Heroism through ordinary acts

Today is not Mother’s Day. It isn’t even tomorrow or the week after that.

But we won’t wait for a strangely set day to celebrate the immense contributions womenfolk have made to creating a better world for all of us to live in.

Since the dawn of civilisation, ordinary and influential women have done extraordinary things in an ordinary world.

Millions do these things silently, far from the lenses of the media, knowing that raising better families creates better nations. They are every day heroines, silently carrying out seemingly mundane acts that shape the ebb and flow of history, often without even realising it.

Others, by the whims of history, the arbitrariness of fate, or the stimuli of circumstances they have no direct control over, are thrust into the spotlight and bravely assume the mantle bestowed upon them.
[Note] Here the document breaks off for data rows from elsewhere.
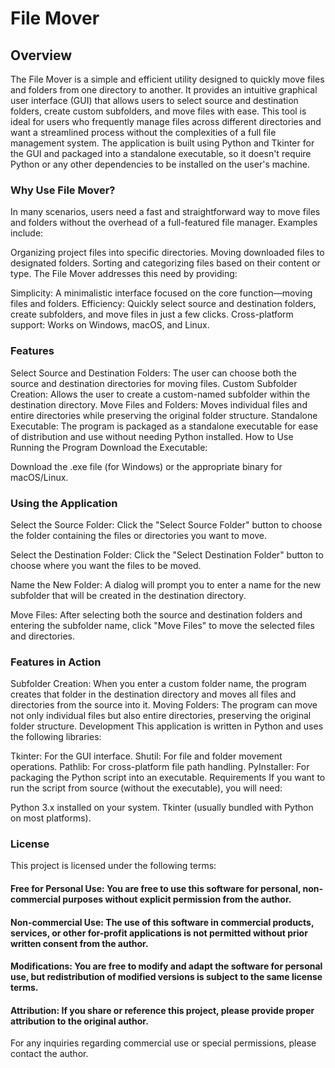 # File Mover
## Overview
The File Mover is a simple and efficient utility designed to quickly move files and folders from one directory to another. It provides an intuitive graphical user interface (GUI) that allows users to select source and destination folders, create custom subfolders, and move files with ease. This tool is ideal for users who frequently manage files across different directories and want a streamlined process without the complexities of a full file management system.
The application is built using Python and Tkinter for the GUI and packaged into a standalone executable, so it doesn't require Python or any other dependencies to be installed on the user's machine.

### Why Use File Mover?
In many scenarios, users need a fast and straightforward way to move files and folders without the overhead of a full-featured file manager. Examples include:

Organizing project files into specific directories.
Moving downloaded files to designated folders.
Sorting and categorizing files based on their content or type.
The File Mover addresses this need by providing:

Simplicity: A minimalistic interface focused on the core function—moving files and folders.
Efficiency: Quickly select source and destination folders, create subfolders, and move files in just a few clicks.
Cross-platform support: Works on Windows, macOS, and Linux.

### Features
Select Source and Destination Folders: The user can choose both the source and destination directories for moving files.
Custom Subfolder Creation: Allows the user to create a custom-named subfolder within the destination directory.
Move Files and Folders: Moves individual files and entire directories while preserving the original folder structure.
Standalone Executable: The program is packaged as a standalone executable for ease of distribution and use without needing Python installed.
How to Use
Running the Program
Download the Executable:

Download the .exe file (for Windows) or the appropriate binary for macOS/Linux.

### Using the Application
Select the Source Folder: Click the "Select Source Folder" button to choose the folder containing the files or directories you want to move.

Select the Destination Folder: Click the "Select Destination Folder" button to choose where you want the files to be moved.

Name the New Folder: A dialog will prompt you to enter a name for the new subfolder that will be created in the destination directory.

Move Files: After selecting both the source and destination folders and entering the subfolder name, click "Move Files" to move the selected files and directories.

### Features in Action
Subfolder Creation: When you enter a custom folder name, the program creates that folder in the destination directory and moves all files and directories from the source into it.
Moving Folders: The program can move not only individual files but also entire directories, preserving the original folder structure.
Development
This application is written in Python and uses the following libraries:

Tkinter: For the GUI interface.
Shutil: For file and folder movement operations.
Pathlib: For cross-platform file path handling. 
PyInstaller: For packaging the Python script into an executable.
Requirements
If you want to run the script from source (without the executable), you will need:

Python 3.x installed on your system.
Tkinter (usually bundled with Python on most platforms).

### License
This project is licensed under the following terms:

#### Free for Personal Use: You are free to use this software for personal, non-commercial purposes without explicit permission from the author.
#### Non-commercial Use: The use of this software in commercial products, services, or other for-profit applications is not permitted without prior written consent from the author.
#### Modifications: You are free to modify and adapt the software for personal use, but redistribution of modified versions is subject to the same license terms.
#### Attribution: If you share or reference this project, please provide proper attribution to the original author.

For any inquiries regarding commercial use or special permissions, please contact the author.

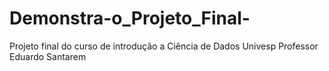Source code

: # Demonstra-o_Projeto_Final-
Projeto final do curso de introdução a Ciência de Dados Univesp Professor Eduardo Santarem

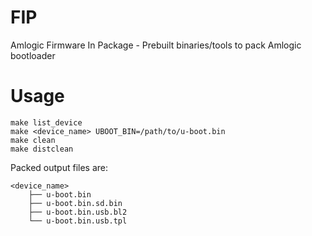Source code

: # FIP
Amlogic Firmware In Package - Prebuilt binaries/tools to pack Amlogic bootloader

# Usage

    make list_device
    make <device_name> UBOOT_BIN=/path/to/u-boot.bin
    make clean
    make distclean

Packed output files are:

    <device_name>
        ├── u-boot.bin
        ├── u-boot.bin.sd.bin
        ├── u-boot.bin.usb.bl2
        └── u-boot.bin.usb.tpl
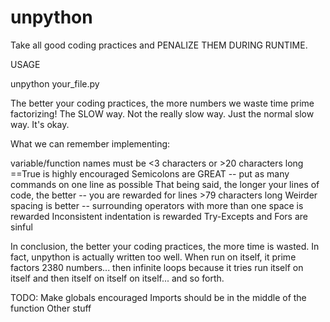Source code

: unpython
========

Take all good coding practices and PENALIZE THEM DURING RUNTIME.

USAGE

unpython your_file.py

The better your coding practices, the more numbers we waste time prime factorizing! The SLOW way. Not the really slow way. Just the normal slow way. It's okay.

What we can remember implementing:

variable/function names must be <3 characters or >20 characters long
==True is highly encouraged
Semicolons are GREAT -- put as many commands on one line as possible
That being said, the longer your lines of code, the better -- you are rewarded for lines >79 characters long
Weirder spacing is better -- surrounding operators with more than one space is rewarded
Inconsistent indentation is rewarded
Try-Excepts and Fors are sinful

In conclusion, the better your coding practices, the more time is wasted. In fact, unpython is actually written too well. When run on itself, it prime factors 2380 numbers... then infinite loops because it tries run itself on itself and then itself on itself on itself... and so forth.

TODO:
Make globals encouraged
Imports should be in the middle of the function
Other stuff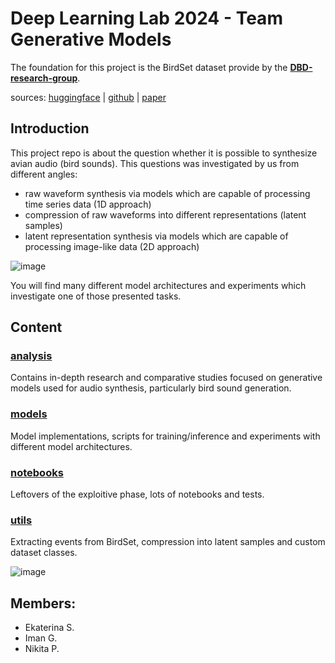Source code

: # Deep Learning Lab 2024 - Team Generative Models 
The foundation for this project is the BirdSet dataset provide by the [**DBD-research-group**](https://github.com/DBD-research-group).

sources:
[huggingface](https://huggingface.co/datasets/DBD-research-group/BirdSet) | 
[github](https://github.com/DBD-research-group/BirdSet) | 
[paper](https://arxiv.org/abs/2403.10380)

## Introduction
This project repo is about the question whether it is possible to synthesize avian audio (bird sounds). This questions was investigated by us from different angles:
- raw waveform synthesis via models which are capable of processing time series data (1D approach)
- compression of raw waveforms into different representations (latent samples)
- latent representation synthesis via models which are capable of processing image-like data (2D approach)

![image](https://github.com/user-attachments/assets/c11ce631-4ec3-40b9-8ecc-8fe418c158ce)

You will find many different model architectures and experiments which investigate one of those presented tasks.

## Content
### [analysis](analysis/readMe.md)
Contains in-depth research and comparative studies focused on generative models used for audio synthesis, particularly bird sound generation.
### [models](models/README.md)
Model implementations, scripts for training/inference and experiments with different model architectures.
### [notebooks](notebooks/README.md)
Leftovers of the exploitive phase, lots of notebooks and tests.
### [utils](utils/README.md)
Extracting events from BirdSet, compression into latent samples and custom dataset classes.

![image](https://github.com/user-attachments/assets/07e70605-da8e-4a7b-9789-05bda16fc2c7)


## Members:
- Ekaterina S.
- Iman G.
- Nikita P.
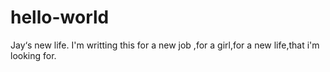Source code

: # hello-world
Jay‘s new life.
I'm writting this for a new job ,for a girl,for a new life,that i'm looking for.

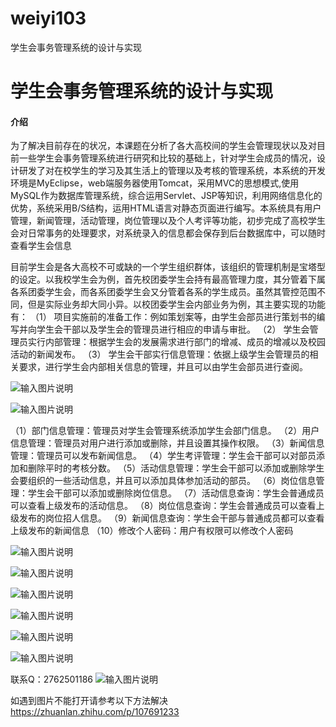 # weiyi103
学生会事务管理系统的设计与实现

# 学生会事务管理系统的设计与实现

#### 介绍
为了解决目前存在的状况，本课题在分析了各大高校间的学生会管理现状以及对目前一些学生会事务管理系统进行研究和比较的基础上，针对学生会成员的情况，设计研发了对在校学生的学习及其生活上的管理以及考核的管理系统，本系统的开发环境是MyEclipse，web端服务器使用Tomcat，采用MVC的思想模式,使用MySQL作为数据库管理系统，综合运用Servlet、JSP等知识，利用网络信息化的优势，系统采用B/S结构，运用HTML语言对静态页面进行编写。本系统具有用户管理，新闻管理，活动管理，岗位管理以及个人考评等功能，初步完成了高校学生会对日常事务的处理要求，对系统录入的信息都会保存到后台数据库中，可以随时查看学生会信息

目前学生会是各大高校不可或缺的一个学生组织群体，该组织的管理机制是宝塔型的设定。以我校学生会为例，首先校团委学生会持有最高管理力度，其分管着下属各系团委学生会，而各系团委学生会又分管着各系的学生成员。虽然其管控范围不同，但是实际业务却大同小异。以校团委学生会内部业务为例，其主要实现的功能有：
（1）	项目实施前的准备工作：例如策划案等，由学生会部员进行策划书的编写并向学生会干部以及学生会的管理员进行相应的申请与审批。
（2）	学生会管理员实行内部管理：根据学生会的发展需求进行部门的增减、成员的增减以及校园活动的新闻发布。
（3）	学生会干部实行信息管理：依据上级学生会管理员的相关要求，进行学生会内部相关信息的管理，并且可以由学生会部员进行查阅。

![输入图片说明](https://images.gitee.com/uploads/images/2020/1204/105348_f592f1d3_4865385.png "屏幕截图.png")

![输入图片说明](https://images.gitee.com/uploads/images/2020/1204/105357_0de67c70_4865385.png "屏幕截图.png")

（1）部门信息管理：管理员对学生会管理系统添加学生会部门信息。
（2）用户信息管理：管理员对用户进行添加或删除，并且设置其操作权限。
（3）新闻信息管理：管理员可以发布新闻信息。
（4）学生考评管理：学生会干部可以对部员添加和删除平时的考核分数。
（5）活动信息管理：学生会干部可以添加或删除学生会要组织的一些活动信息，并且可以添加具体参加活动的部员。
（6）岗位信息管理：学生会干部可以添加或删除岗位信息。
（7）活动信息查询：学生会普通成员可以查看上级发布的活动信息。
（8）岗位信息查询：学生会普通成员可以查看上级发布的岗位招人信息。
（9）新闻信息查询：学生会干部与普通成员都可以查看上级发布的新闻信息
（10）修改个人密码：用户有权限可以修改个人密码

![输入图片说明](https://images.gitee.com/uploads/images/2020/1204/105417_03c331e3_4865385.png "屏幕截图.png")

![输入图片说明](https://images.gitee.com/uploads/images/2020/1204/105427_60ce226c_4865385.png "屏幕截图.png")

![输入图片说明](https://images.gitee.com/uploads/images/2020/1204/105433_20ce7782_4865385.png "屏幕截图.png")

![输入图片说明](https://images.gitee.com/uploads/images/2020/1204/105438_e7e43834_4865385.png "屏幕截图.png")

![输入图片说明](https://images.gitee.com/uploads/images/2020/1204/105446_24680175_4865385.png "屏幕截图.png")

![输入图片说明](https://images.gitee.com/uploads/images/2020/1204/105452_4449d870_4865385.png "屏幕截图.png")


联系Q：2762501186
![输入图片说明](https://images.gitee.com/uploads/images/2020/1119/003728_cd598bb9_4865385.jpeg "微信.jpg")

如遇到图片不能打开请参考以下方法解决
https://zhuanlan.zhihu.com/p/107691233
Such is the situation of first ladies, women who perhaps did not want to enter the public eye and merely desired a quiet life with their other halves who for whatever reason decided to enter national politics.

Yesterday, the two ends of the spectrum met as President Emmerson Mnangagwa informed the nation that his wife, First Lady Amai Auxillia Mnangagwa, was relinquishing her seat as House of Assembly representative for Chirumhanzu-Zibagwe.

Unbidden and spontaneously, a group of women started weeping as they were told that their Member of Parliament would henceforth no longer be their Member of Parliament, albeit because she had to assume the larger role of First Lady of a nation that still smarts from the wounds of recent abuse of that station.

Amai Mnangagwa wept, too, with another towering national female personage by the name of Cde Oppah Muchunguri-Kashiri comforting her.

Although the role of the Office of the First Lady has never been officially defined, not only in Zimbabwe but across the whole world, they figure prominently in the political and social life of nation states.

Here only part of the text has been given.